── Listed records ──

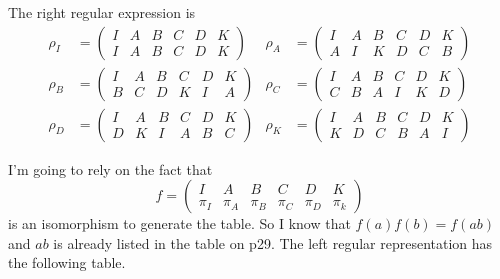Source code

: \documentclass[twoside]{amsart}
\begin{document}
\begin{enumerate}[A.]
\begin{enumerate}[1]
      The right regular expression is
      \begin{align*}
         \rho_I &= 
            \begin{pmatrix}
               I & A & B & C & D & K \\
               I & A & B & C & D & K
            \end{pmatrix} &
         \rho_A &=
            \begin{pmatrix}
               I & A & B & C & D & K \\
               A & I & K & D & C & B
            \end{pmatrix} \\
         \rho_B &= 
            \begin{pmatrix}
               I & A & B & C & D & K \\
               B & C & D & K & I & A
            \end{pmatrix} &
         \rho_C &=
            \begin{pmatrix}
               I & A & B & C & D & K \\
               C & B & A & I & K & D
            \end{pmatrix} \\
         \rho_D &= 
            \begin{pmatrix}
               I & A & B & C & D & K \\
               D & K & I & A & B & C
            \end{pmatrix} &
         \rho_K &=
            \begin{pmatrix}
               I & A & B & C & D & K \\
               K & D & C & B & A & I
            \end{pmatrix} 
      \end{align*}

      I'm going to rely on the fact that
      \[
         f = 
            \begin{pmatrix}
               I     & A     & B     & C     & D     & K \\
               \pi_I & \pi_A & \pi_B & \pi_C & \pi_D & \pi_k
            \end{pmatrix}
      \]
      is an isomorphism to generate the table. So I know that
      $f(a)f(b) = f(ab)$ and $ab$ is already listed in the table on
      p29. The left regular representation has the following table.


\end{enumerate}
\end{enumerate}
\end{document}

───

Look above for the line containing "B & C & D & K & I & A" and the line containing "D & K & I & A & B & C". Transcribe both, with the lines between them, exactly.

▶ [Answer section]:
               B & C & D & K & I & A
            \end{pmatrix} &
         \rho_C &=
            \begin{pmatrix}
               I & A & B & C & D & K \\
               C & B & A & I & K & D
            \end{pmatrix} \\
         \rho_D &= 
            \begin{pmatrix}
               I & A & B & C & D & K \\
               D & K & I & A & B & C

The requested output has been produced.